Saturday was Vahid’s birthday. It was the perfect day for spending indoors, preferably with a cup of hot cocoa. We started the day the way we do every Saturday. We had a breakfast date.
Cuban breakfast is pretty darn good, even for someone who doesn’t like black beans. And I had the best hot chocolate in town there. That’s a high standard to beat.
We saw the new Thor movie and later met his family for dinner. We finished by going to a new bar for some birthday cocktails.
Sometimes the simplest celebrations are the best because they are spent with your best friend.
Vahid assures me that it was a great birthday which makes me glad because I am very glad that we was born for me to meet.
Happy birthday honey, here’s to another great year with you.
Saturday was the perfect day. The weather was wonderful, refreshing with a chill in the morning and warm and sunny in the afternoon.
It made the perfect day for outdoor adventures.
I love this place. The city and the beauty that lies just beyond. I’ve never been far from beautiful places but somehow it feels like I’ve never appreciated them until I moved up here and learned to really see just how beautiful the world is.

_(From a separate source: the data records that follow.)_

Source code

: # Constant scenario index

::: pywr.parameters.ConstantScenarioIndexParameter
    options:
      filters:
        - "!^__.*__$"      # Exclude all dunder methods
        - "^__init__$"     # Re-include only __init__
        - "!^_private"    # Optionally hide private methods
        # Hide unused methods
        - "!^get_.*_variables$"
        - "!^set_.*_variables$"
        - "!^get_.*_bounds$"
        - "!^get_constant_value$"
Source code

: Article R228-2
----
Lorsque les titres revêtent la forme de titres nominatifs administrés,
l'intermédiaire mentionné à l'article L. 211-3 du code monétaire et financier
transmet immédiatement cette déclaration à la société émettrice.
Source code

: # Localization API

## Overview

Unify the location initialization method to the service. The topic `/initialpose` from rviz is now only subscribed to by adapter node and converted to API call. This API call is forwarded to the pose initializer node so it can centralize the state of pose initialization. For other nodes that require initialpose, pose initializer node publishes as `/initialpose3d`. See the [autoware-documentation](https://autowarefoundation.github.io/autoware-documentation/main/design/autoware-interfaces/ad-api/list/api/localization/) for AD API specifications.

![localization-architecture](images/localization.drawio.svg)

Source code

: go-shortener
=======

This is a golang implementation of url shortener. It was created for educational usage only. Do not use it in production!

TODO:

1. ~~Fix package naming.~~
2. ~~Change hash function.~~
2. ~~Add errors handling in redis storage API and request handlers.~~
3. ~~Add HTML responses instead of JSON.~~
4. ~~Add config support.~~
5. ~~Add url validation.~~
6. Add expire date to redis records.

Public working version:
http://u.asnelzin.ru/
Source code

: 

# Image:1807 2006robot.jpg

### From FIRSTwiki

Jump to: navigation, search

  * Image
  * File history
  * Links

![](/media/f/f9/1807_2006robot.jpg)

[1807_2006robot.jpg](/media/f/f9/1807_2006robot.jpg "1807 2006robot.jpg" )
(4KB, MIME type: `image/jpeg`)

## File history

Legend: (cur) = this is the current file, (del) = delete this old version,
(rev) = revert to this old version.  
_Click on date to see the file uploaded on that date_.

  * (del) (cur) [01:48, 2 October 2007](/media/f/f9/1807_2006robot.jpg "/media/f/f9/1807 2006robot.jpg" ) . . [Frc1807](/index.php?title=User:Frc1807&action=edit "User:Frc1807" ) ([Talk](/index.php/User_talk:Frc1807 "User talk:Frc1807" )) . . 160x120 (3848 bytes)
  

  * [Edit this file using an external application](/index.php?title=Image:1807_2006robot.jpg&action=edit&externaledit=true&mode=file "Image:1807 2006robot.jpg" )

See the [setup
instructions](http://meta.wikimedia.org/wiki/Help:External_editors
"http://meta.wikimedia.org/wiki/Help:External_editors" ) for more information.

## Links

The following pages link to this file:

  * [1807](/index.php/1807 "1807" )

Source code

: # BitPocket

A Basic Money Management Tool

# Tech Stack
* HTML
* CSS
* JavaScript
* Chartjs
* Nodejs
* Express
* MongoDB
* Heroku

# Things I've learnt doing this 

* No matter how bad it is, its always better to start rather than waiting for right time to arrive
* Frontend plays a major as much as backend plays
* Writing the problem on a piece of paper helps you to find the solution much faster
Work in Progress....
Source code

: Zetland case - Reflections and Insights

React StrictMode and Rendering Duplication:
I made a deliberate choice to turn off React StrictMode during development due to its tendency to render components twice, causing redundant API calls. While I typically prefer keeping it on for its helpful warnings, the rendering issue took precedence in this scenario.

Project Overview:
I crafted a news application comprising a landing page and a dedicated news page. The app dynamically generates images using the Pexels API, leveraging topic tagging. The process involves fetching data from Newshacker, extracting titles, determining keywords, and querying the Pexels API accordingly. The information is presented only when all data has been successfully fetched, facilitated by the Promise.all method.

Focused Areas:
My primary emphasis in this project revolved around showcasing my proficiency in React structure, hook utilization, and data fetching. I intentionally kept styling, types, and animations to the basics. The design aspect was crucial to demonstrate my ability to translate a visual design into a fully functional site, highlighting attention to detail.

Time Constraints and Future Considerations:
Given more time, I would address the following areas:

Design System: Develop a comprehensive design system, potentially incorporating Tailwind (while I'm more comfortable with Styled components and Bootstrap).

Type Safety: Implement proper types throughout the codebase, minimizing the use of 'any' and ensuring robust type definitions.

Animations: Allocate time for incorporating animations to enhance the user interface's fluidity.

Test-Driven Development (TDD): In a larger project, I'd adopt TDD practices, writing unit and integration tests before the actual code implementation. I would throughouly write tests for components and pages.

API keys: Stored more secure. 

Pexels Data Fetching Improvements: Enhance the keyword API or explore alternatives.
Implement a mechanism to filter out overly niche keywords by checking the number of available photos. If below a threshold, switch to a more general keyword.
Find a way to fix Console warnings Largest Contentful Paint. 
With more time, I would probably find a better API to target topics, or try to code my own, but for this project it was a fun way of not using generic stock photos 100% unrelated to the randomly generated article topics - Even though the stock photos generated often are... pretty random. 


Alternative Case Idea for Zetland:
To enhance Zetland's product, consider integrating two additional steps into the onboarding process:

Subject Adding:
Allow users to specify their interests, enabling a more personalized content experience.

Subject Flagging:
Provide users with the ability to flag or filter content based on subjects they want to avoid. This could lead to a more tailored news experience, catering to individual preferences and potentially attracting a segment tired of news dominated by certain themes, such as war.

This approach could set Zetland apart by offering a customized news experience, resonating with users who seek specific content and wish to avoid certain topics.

Saturday evening was spent with wonderful friends. I haven’t laughed so much in a long time. It was good. It was something I needed.
Sometimes life is really just perfect.
This morning did not have the great start I thought it would. I made all these mental plans and when I actually woke up they fell apart.
The one bright side was that I actually made it to work on time, even though I still clocked in late because it takes me three minutes to clock in. (I timed it once.)
I’m trying to develop better habits and it’s been a struggle. Sometimes I feel like I’m in a perpetual backslide but I think I’m inching towards them.
I made cupcakes last night for my boss’s birthday Wednesday. I volunteered because if I made them then I could control the ingredients that goes into them. It’s sounds snobby but I’m trying to eat healthier and I’d rather have a healthy cupcake than try and fight the urge to eat an unhealthy one. It’s all part of that developing better habits bit.
You have to know what battles you can win and which you can’t.
“That’s the French pronunciation. Not Spanish,” Vahid tells me after I repeated my phrase.
“Whatever. It’s not English so close enough,” I roll my eyes.
I haven’t spoken French in nearly seven years but now that I’m learning Spanish I find myself naturally falling into that accent.
It’s funny the things your body remembers. I couldn’t tell you anything in the language but I can pronounce the words.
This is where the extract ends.